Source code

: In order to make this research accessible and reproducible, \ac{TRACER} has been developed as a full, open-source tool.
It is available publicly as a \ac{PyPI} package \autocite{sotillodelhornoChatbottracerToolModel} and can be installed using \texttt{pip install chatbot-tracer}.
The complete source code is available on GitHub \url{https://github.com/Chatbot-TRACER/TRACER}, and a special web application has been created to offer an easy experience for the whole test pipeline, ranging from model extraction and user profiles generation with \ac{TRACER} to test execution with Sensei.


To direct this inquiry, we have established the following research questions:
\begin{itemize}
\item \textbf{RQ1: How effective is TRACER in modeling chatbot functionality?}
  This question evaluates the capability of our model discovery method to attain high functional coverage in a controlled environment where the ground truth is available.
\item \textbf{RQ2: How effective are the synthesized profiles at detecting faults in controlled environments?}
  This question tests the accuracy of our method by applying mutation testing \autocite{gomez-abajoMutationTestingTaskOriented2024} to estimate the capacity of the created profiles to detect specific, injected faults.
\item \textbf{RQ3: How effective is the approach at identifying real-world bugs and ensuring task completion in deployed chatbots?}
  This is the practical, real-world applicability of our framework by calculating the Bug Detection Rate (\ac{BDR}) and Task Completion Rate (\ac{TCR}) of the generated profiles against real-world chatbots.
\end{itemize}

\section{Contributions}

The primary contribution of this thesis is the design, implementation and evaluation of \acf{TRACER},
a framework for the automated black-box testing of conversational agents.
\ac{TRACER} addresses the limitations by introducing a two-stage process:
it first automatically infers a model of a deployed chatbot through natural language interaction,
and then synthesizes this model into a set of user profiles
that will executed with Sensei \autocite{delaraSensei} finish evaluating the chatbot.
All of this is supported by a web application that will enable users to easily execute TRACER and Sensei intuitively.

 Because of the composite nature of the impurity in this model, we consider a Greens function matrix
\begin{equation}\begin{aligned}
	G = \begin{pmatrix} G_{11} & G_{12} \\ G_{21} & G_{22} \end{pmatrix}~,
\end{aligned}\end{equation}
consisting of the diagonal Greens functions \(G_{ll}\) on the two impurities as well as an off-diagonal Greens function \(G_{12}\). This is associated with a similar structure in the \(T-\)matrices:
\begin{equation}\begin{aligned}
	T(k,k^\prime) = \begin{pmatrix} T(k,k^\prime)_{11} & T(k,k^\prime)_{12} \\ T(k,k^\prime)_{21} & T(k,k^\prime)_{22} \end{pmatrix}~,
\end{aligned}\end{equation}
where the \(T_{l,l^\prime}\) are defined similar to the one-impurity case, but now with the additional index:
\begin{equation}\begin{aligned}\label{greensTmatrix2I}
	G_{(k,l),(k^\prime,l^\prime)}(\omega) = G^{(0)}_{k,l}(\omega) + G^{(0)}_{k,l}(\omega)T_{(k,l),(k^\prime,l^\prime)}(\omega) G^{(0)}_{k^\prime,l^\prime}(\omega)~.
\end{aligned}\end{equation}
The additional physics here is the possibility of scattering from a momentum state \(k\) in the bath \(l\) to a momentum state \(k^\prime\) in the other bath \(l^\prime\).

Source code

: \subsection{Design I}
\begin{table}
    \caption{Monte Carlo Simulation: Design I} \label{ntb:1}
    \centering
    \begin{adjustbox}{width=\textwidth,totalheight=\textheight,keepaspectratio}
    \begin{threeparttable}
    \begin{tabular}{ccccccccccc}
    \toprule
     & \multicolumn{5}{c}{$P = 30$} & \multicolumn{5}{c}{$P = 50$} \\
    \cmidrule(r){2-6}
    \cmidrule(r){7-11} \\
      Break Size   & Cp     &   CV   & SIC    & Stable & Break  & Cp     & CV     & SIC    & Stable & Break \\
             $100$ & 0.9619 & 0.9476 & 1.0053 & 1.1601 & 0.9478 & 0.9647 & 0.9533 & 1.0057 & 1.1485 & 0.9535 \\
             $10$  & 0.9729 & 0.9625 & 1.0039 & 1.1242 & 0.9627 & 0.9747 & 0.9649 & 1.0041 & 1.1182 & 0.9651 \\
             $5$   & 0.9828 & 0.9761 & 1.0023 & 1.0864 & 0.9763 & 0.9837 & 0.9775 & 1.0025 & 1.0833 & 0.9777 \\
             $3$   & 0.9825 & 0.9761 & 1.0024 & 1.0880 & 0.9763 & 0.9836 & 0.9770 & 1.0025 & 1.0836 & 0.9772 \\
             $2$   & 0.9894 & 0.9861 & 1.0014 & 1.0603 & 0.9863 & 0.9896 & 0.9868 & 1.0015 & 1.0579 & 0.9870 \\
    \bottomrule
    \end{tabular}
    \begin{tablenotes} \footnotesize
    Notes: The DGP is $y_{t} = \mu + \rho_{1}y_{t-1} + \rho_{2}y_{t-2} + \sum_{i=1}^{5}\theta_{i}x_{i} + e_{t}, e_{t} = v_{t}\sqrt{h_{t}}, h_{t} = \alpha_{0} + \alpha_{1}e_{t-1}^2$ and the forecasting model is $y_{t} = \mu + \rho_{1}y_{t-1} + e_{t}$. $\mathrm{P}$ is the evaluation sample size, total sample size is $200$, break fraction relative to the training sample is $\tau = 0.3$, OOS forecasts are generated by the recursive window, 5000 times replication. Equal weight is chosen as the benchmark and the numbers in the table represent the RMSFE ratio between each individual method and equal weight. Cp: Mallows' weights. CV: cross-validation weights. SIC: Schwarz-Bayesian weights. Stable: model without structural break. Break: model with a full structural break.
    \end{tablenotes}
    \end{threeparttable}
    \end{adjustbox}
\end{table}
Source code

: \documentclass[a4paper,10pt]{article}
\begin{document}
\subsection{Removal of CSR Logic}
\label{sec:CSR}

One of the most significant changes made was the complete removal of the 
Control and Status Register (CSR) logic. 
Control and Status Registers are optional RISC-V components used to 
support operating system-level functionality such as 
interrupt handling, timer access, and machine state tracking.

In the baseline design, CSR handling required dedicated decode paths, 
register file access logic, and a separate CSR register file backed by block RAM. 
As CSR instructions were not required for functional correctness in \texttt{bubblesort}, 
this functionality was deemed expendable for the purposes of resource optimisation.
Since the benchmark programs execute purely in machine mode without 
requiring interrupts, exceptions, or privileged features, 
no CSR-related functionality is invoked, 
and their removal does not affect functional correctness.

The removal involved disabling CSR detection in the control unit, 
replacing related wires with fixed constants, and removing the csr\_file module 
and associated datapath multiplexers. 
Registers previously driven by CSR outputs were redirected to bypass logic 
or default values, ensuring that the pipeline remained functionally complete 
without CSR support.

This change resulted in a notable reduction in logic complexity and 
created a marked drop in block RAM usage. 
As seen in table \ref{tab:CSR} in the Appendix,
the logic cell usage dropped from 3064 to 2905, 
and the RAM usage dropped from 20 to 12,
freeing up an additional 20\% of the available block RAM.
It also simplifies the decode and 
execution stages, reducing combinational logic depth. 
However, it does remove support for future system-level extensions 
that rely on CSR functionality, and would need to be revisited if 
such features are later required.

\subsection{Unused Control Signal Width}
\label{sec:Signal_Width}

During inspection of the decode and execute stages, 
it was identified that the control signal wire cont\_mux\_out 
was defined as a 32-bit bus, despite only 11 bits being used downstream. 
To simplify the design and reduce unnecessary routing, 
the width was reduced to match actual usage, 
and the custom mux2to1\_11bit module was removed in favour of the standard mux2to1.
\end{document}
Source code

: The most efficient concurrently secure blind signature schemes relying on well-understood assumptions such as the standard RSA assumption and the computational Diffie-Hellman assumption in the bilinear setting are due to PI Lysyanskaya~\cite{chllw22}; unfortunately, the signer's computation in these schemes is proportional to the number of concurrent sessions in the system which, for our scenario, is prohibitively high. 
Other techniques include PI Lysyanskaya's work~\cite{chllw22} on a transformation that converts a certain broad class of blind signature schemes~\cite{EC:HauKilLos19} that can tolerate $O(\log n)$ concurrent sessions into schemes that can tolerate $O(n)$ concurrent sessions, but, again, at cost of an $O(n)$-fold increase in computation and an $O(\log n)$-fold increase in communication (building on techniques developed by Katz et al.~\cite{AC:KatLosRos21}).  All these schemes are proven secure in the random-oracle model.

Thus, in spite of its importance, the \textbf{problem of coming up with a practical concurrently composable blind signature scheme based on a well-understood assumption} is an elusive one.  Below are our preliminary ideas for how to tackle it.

****************************************

__What is needed__.
Tally every line in these entries where the string "label" occurs. The tally alone is the answer.

__Result of the exercise__.
4